Available data >>

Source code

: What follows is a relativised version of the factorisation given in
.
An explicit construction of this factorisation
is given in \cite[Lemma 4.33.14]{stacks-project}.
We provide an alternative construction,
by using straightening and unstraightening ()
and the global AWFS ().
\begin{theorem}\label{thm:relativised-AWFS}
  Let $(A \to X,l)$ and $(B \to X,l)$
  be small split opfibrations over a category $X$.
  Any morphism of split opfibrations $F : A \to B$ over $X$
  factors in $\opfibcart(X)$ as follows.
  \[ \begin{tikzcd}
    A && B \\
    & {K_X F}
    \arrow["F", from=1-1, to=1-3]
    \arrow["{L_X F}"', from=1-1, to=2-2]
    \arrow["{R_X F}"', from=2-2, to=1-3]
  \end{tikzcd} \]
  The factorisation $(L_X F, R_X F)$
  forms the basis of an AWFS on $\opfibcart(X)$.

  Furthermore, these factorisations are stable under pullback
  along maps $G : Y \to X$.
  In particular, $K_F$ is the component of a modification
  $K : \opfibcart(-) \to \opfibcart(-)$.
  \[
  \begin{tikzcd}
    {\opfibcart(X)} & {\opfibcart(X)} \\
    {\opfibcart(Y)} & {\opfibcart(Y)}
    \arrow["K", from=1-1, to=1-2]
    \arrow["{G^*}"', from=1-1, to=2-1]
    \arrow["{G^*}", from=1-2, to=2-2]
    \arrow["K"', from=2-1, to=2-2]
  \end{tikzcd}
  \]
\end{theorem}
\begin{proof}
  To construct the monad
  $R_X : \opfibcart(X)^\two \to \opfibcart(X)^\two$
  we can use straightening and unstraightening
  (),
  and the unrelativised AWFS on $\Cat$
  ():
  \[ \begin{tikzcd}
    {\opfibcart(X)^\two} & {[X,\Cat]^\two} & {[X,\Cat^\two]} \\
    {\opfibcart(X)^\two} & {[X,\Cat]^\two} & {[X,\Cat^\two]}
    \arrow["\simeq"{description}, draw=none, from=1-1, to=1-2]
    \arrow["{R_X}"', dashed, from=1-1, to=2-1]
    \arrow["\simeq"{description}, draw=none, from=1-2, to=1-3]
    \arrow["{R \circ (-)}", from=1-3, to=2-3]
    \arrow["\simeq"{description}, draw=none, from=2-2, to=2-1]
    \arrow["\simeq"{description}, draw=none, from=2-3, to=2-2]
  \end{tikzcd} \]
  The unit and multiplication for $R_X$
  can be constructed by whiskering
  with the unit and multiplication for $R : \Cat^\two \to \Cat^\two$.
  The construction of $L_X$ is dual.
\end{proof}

The task >> Output the data exactly, so that every line matches the original.

Result >>
Source code

: What follows is a relativised version of the factorisation given in
.
An explicit construction of this factorisation
is given in \cite[Lemma 4.33.14]{stacks-project}.
We provide an alternative construction,
by using straightening and unstraightening ()
and the global AWFS ().
\begin{theorem}\label{thm:relativised-AWFS}
  Let $(A \to X,l)$ and $(B \to X,l)$
  be small split opfibrations over a category $X$.
  Any morphism of split opfibrations $F : A \to B$ over $X$
  factors in $\opfibcart(X)$ as follows.
  \[ \begin{tikzcd}
    A && B \\
    & {K_X F}
    \arrow["F", from=1-1, to=1-3]
    \arrow["{L_X F}"', from=1-1, to=2-2]
    \arrow["{R_X F}"', from=2-2, to=1-3]
  \end{tikzcd} \]
  The factorisation $(L_X F, R_X F)$
  forms the basis of an AWFS on $\opfibcart(X)$.

  Furthermore, these factorisations are stable under pullback
  along maps $G : Y \to X$.
  In particular, $K_F$ is the component of a modification
  $K : \opfibcart(-) \to \opfibcart(-)$.
  \[
  \begin{tikzcd}
    {\opfibcart(X)} & {\opfibcart(X)} \\
    {\opfibcart(Y)} & {\opfibcart(Y)}
    \arrow["K", from=1-1, to=1-2]
    \arrow["{G^*}"', from=1-1, to=2-1]
    \arrow["{G^*}", from=1-2, to=2-2]
    \arrow["K"', from=2-1, to=2-2]
  \end{tikzcd}
  \]
\end{theorem}
\begin{proof}
  To construct the monad
  $R_X : \opfibcart(X)^\two \to \opfibcart(X)^\two$
  we can use straightening and unstraightening
  (),
  and the unrelativised AWFS on $\Cat$
  ():
  \[ \begin{tikzcd}
    {\opfibcart(X)^\two} & {[X,\Cat]^\two} & {[X,\Cat^\two]} \\
    {\opfibcart(X)^\two} & {[X,\Cat]^\two} & {[X,\Cat^\two]}
    \arrow["\simeq"{description}, draw=none, from=1-1, to=1-2]
    \arrow["{R_X}"', dashed, from=1-1, to=2-1]
    \arrow["\simeq"{description}, draw=none, from=1-2, to=1-3]
    \arrow["{R \circ (-)}", from=1-3, to=2-3]
    \arrow["\simeq"{description}, draw=none, from=2-2, to=2-1]
    \arrow["\simeq"{description}, draw=none, from=2-3, to=2-2]
  \end{tikzcd} \]
  The unit and multiplication for $R_X$
  can be constructed by whiskering
  with the unit and multiplication for $R : \Cat^\two \to \Cat^\two$.
  The construction of $L_X$ is dual.
\end{proof}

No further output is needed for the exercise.